Messaggio offensivo inviato per errore su WhatsApp: rischio diffamazione?
Utente_caponago_9394 · 1 visualizzazioni
La causa scatenante è il pianto costante di un bambino a cui purtroppo faccio il callo ormai da 5 mesi da quando mi sono trasferito in questo condominio. So che non si può fare molto in questi casi ma la motivazione per cui la contatto è stato un invio sbagliato di un messaggio con insulti riguardante alla coppia col figlio all'interno del gruppo watsap non indirizzato ad esso. Ora ci terrei a specificare che io ho casa di proprietà e da quando sono qui tra i vicini al primo piano coi cani che abbiano le restrutturazioni al secondo piano e il bimbo che piange ogni sera e mattina presto, io soffro di gravi disturbi del sonno. Ad aggiungere il mio danno è il fatto che attualmente svolgo un lavoro notturno e nonostante le mie numerose lamentele non mi sembra di essere stato minimamente compreso. Ora dopo questo messaggio vorrei per lo meno tutelarmi anche perché la parte più lesa ritengo di essere io. Cordiali saluti
Risposta diretta
L'invio accidentale di un messaggio con insulti in un gruppo WhatsApp può configurare il reato di diffamazione ai sensi dell'art. 595 del Codice Penale, poiché il messaggio è stato percepito da più persone. Tuttavia, esistono elementi concreti per difendersi, e allo stesso tempo hai strumenti legali per tutelarti dai disturbi che stai subendo.
Quadro normativo
Sono rilevanti due profili distinti
- Art. 595 c.p. (Diffamazione): si realizza quando si comunica con più persone affermazioni lesive della reputazione altrui. Un gruppo WhatsApp è considerato luogo di comunicazione plurima, quindi il messaggio — anche se inviato per errore — può integrare il reato. La pena va dalla multa alla reclusione fino a 3 anni se il fatto è commesso con mezzi di pubblicità.

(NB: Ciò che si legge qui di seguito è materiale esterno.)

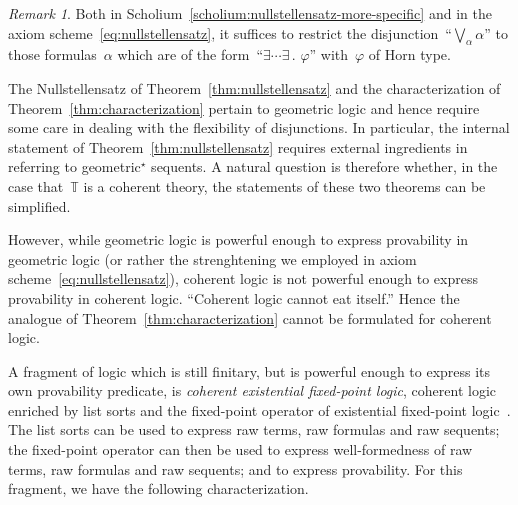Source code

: \documentclass[oneside,reqno]{amsart}
\theoremstyle{definition}
\theoremstyle{plain}
\theoremstyle{remark}
\newtheorem{rem}[defn]{Remark}
\newcommand{\TT}{\mathbb{T}}
\renewcommand{\_}{\mathpunct{.}\,}
\newcommand{\?}{\,{:}\,}
\begin{document}
\begin{rem}Both in Scholium~\ref{scholium:nullstellensatz-more-specific} and in
the axiom scheme~\eqref{eq:nullstellensatz}, it suffices to restrict the
disjunction~``$\bigvee_\alpha \alpha$'' to those formulas~$\alpha$ which are of
the form~``$\exists\cdots\exists\_ \varphi$'' with~$\varphi$ of Horn type.
\end{rem}

The Nullstellensatz of Theorem~\ref{thm:nullstellensatz} and the
characterization of Theorem~\ref{thm:characterization} pertain to geometric
logic and hence require some care in dealing with the flexibility of
disjunctions. In particular, the internal statement of
Theorem~\ref{thm:nullstellensatz} requires external ingredients in referring to
geometric$^\star$ sequents. A natural question is
therefore whether, in the case that~$\TT$ is a coherent theory, the statements
of these two theorems can be simplified.

However, while geometric logic is powerful enough to express
provability in geometric logic (or rather the strenghtening we employed in
axiom scheme~\eqref{eq:nullstellensatz}),
coherent logic is not powerful enough
to express provability in coherent logic. ``Coherent logic cannot eat itself.''
Hence the analogue of Theorem~\ref{thm:characterization} cannot be
formulated for coherent logic.

A fragment of logic which is still finitary, but is powerful enough to express
its own provability predicate, is \emph{coherent existential fixed-point
logic}, coherent logic enriched by list sorts and the fixed-point operator of
existential fixed-point logic~\cite{blass:topoi-and-computation,blass:existential-fixed-point-logic}.
The list sorts can be used to express raw terms, raw formulas and raw
sequents; the fixed-point operator can then be used to express well-formedness of
raw terms, raw formulas and raw sequents; and to express provability. For this
fragment, we have the following characterization.
\end{document}
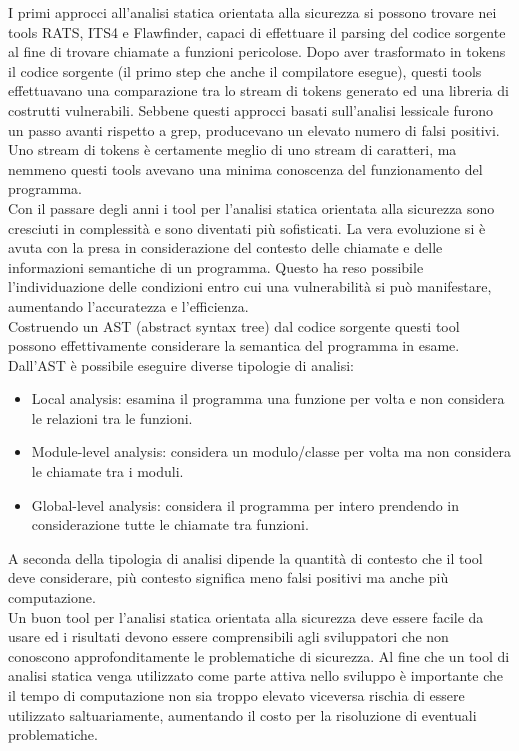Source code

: I primi approcci all'analisi statica orientata alla sicurezza si possono trovare nei tools RATS, ITS4 e Flawfinder, capaci di effettuare il parsing del codice sorgente al fine di trovare chiamate a funzioni pericolose. Dopo aver trasformato in tokens il codice sorgente (il primo step che anche il compilatore esegue), questi tools effettuavano una comparazione tra lo stream di tokens generato ed una libreria di costrutti vulnerabili. Sebbene questi approcci basati sull'analisi lessicale furono un passo avanti rispetto a grep, producevano un elevato numero di falsi positivi. Uno stream di tokens è certamente meglio di uno stream di caratteri, ma nemmeno questi tools avevano una minima conoscenza del funzionamento del programma. \\
Con il passare degli anni i tool per l'analisi statica orientata alla sicurezza sono cresciuti in complessità e sono diventati più sofisticati. La vera evoluzione si è avuta con la presa in considerazione del contesto delle chiamate e delle informazioni semantiche di un programma. Questo ha reso possibile l'individuazione delle condizioni entro cui una vulnerabilità si può manifestare, aumentando l'accuratezza e l'efficienza.\\
Costruendo un AST (abstract syntax tree) dal codice sorgente questi tool possono effettivamente considerare la semantica del programma in esame. Dall'AST è possibile eseguire diverse tipologie di analisi:
\begin{itemize}
\item Local analysis: esamina il programma una funzione per volta e non considera le relazioni tra le funzioni.
\item Module-level analysis: considera un modulo/classe per volta ma non considera le chiamate tra i moduli.
\item Global-level analysis: considera il programma per intero prendendo in considerazione tutte le chiamate tra funzioni.
\end{itemize}
A seconda della tipologia di analisi dipende la quantità di contesto che il tool deve considerare, più contesto significa meno falsi positivi ma anche più computazione.\\
Un buon tool per l'analisi statica orientata alla sicurezza deve essere facile da usare ed i risultati devono essere comprensibili agli sviluppatori che non conoscono approfonditamente le problematiche di sicurezza. Al fine che un tool di analisi statica venga utilizzato come parte attiva nello sviluppo è importante che il tempo di computazione non sia troppo elevato viceversa rischia di essere utilizzato saltuariamente, aumentando il costo per la risoluzione di eventuali problematiche.

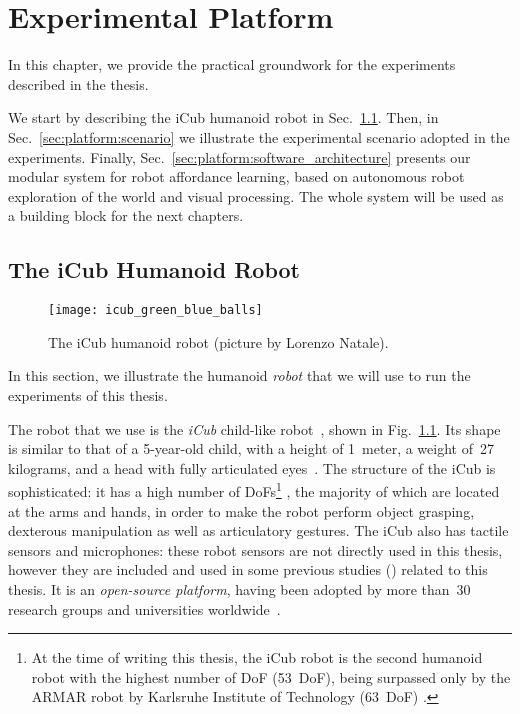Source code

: 
\chapter{Experimental Platform}
\label{chap:platform}

In this chapter, we provide the practical groundwork for the experiments described in the thesis.

We start by describing the iCub humanoid robot in Sec.~\ref{sec:platform:icub}.
Then, in Sec.~\ref{sec:platform:scenario} we illustrate the experimental scenario adopted in the experiments.
Finally, Sec.~\ref{sec:platform:software_architecture} presents our modular system for robot affordance learning, based on autonomous robot exploration of the world and visual processing.
The whole system will be used as a building block for the next chapters.

\section{The iCub Humanoid Robot}
\label{sec:platform:icub}

\begin{figure}
\centering
\texttt{[image: icub\_green\_blue\_balls]}
\caption[The iCub humanoid robot.]{The iCub humanoid robot (picture by Lorenzo Natale).}
\label{fig:icub}
\end{figure}

In this section, we illustrate the humanoid \emph{robot} that we will use to run the experiments of this thesis.

The robot that we use is the \emph{iCub} child-like robot~\cite{metta:2010:nn}, shown in Fig.~\ref{fig:icub}.
Its shape is similar to that of a 5-year-old child, with a height of 1~meter, a weight of~27 kilograms, and a head with fully articulated eyes~\cite{beira:2007:msc}.
The structure of the iCub is sophisticated: it has a high number of \acp{DoF}\footnote{%
At the time of writing this thesis, the iCub robot is the second humanoid robot with the highest number of \ac{DoF} (53~\ac{DoF}), being surpassed only by the ARMAR robot by Karlsruhe Institute of Technology (63~\ac{DoF}) \cite{asfour:2019:armar_family}.}%
, the majority of which are located at the arms and hands, in order to make the robot perform object grasping, dexterous manipulation as well as articulatory gestures.
The iCub also has tactile sensors and microphones: these robot sensors are not directly used in this thesis, however they are included and used in some previous studies (\cite{montesano:2008,salvi:2012:smcb}) related to this thesis.
It is an \emph{open-source platform}, having been adopted by more than~30 research groups and universities worldwide~\cite{natale:2019:icub_bookchapter}.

- Art. 844 c.c. (Immissioni intollerabili): tutela il proprietario di casa dalle immissioni di rumore, odori o vibrazioni che superano la normale tollerabilità. È lo strumento civile per agire contro i vicini rumorosi.
- Art. 659 c.p. (Disturbo della quiete privata): applicabile nei casi di rumori abitualmente molesti che disturbano il riposo altrui.
Come funziona in pratica
- Il messaggio inviato per errore non elimina automaticamente la responsabilità penale: conta che il contenuto offensivo sia stato letto da terzi nel gruppo
- La difesa più efficace è dimostrare l'assenza di dolo (volontà di offendere quella persona specifica in quel contesto), supportata da prove dell'invio accidentale (es. screenshot della chat privata a cui era destinato il messaggio)
- La provocazione (art. 599 c.p.) può essere invocata come esimente o attenuante, se dimostrabile che i disturbi subiti abbiano determinato uno stato d'ira ingiusto
- Per i rumori dei vicini, puoi richiedere una perizia fonometrica per certificare il superamento dei limiti di tollerabilità
- Le lamentele già fatte verbalmente hanno scarso valore probatorio: servono diffide scritte o PEC ai vicini e all'amministratore di condominio
Cosa conviene fare
- Invia subito delle scuse scritte alla coppia coinvolta, preferibilmente via messaggio nel gruppo stesso: riduce il rischio di querela e dimostra buona fede
- Conserva tutti gli screenshot che provano l'errore di invio e il contesto
- Se ricevi una querela, non rispondere senza un avvocato penalista: i termini di presentazione per la diffamazione sono 3 mesi dal fatto
- Parallelamente, inizia a documentare i rumori: registrazioni con timestamp, diario scritto degli episodi, eventuale perizia fonometrica
- Invia una diffida formale all'amministratore di condominio e ai singoli vicini per i disturbi del sonno, citando l'art. 844 c.c.
- Considera una mediazione condominiale come primo passo prima di procedere in sede civile o penale
Questa risposta è generata da intelligenza artificiale e ha scopo puramente informativo. Non costituisce consulenza legale professionale.